◆寂聴先生が生きていたら広末さんを応援したんじゃないかな
この小説では延江さんが主体となって母袋晃平の話を聞いたり、寂聴先生の展示に行ったり、図書館で調べたり、といった構成で、寂聴先生の経歴や作品についても知ることができ、情報量も充実しています。延江さんは寂聴先生が乗り移ったかのような感覚で書いたそうで、文章の表現力も格調高いです。
「母袋晃平は、うっとりした様子で寂聴先生との恋物語を話していて、千年前の恋を聞いているような感じでした。『源氏物語』の恋愛と、今も変わらないのでは?と思い、文体も昔っぽいスタイルにしました」と、延江さんはおっしゃいます。

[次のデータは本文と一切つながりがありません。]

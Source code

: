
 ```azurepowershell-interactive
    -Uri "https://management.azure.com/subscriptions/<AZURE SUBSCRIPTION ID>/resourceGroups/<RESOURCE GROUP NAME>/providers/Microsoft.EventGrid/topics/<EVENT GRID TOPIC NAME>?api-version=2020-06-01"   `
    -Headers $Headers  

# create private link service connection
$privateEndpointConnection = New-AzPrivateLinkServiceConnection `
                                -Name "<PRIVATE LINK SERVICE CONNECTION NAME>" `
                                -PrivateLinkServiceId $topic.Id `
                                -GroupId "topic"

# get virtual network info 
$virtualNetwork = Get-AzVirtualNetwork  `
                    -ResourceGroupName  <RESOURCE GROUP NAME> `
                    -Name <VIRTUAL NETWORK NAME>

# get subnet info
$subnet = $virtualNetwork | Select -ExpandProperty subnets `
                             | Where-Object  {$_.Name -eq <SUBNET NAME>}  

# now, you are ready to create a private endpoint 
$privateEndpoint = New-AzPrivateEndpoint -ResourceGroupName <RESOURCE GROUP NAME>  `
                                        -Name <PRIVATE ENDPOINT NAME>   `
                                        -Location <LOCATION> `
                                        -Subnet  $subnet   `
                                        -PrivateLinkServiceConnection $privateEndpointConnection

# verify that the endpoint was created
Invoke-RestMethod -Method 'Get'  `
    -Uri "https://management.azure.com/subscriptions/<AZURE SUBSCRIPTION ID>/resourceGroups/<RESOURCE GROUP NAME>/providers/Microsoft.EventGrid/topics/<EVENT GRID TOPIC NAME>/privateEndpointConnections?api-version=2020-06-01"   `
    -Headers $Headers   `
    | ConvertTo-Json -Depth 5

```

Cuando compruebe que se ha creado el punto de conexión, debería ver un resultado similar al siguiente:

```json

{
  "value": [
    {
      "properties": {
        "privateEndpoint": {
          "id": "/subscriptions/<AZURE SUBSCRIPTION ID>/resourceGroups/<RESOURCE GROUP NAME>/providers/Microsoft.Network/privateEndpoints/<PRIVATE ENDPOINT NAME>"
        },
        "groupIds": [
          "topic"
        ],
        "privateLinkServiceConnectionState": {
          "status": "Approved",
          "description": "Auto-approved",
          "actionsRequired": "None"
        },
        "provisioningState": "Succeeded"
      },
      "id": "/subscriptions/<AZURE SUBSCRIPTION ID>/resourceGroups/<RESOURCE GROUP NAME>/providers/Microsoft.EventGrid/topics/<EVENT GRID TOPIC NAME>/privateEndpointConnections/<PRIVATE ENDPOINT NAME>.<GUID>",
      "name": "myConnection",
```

「彼女の著作はほとんど読みまして、その文体を学習したというか。読んでみると、全部不倫なんですね。もう逃れられない宿命みたいなもの。生きていたら広末さんを応援したんじゃないかな。
学問じゃなくて恋が人を成長させるっていう考えだったんでしょう。男と付き合うことでエッセンスを得てきた。常に恋愛は自由である、という信念の持ち主でした。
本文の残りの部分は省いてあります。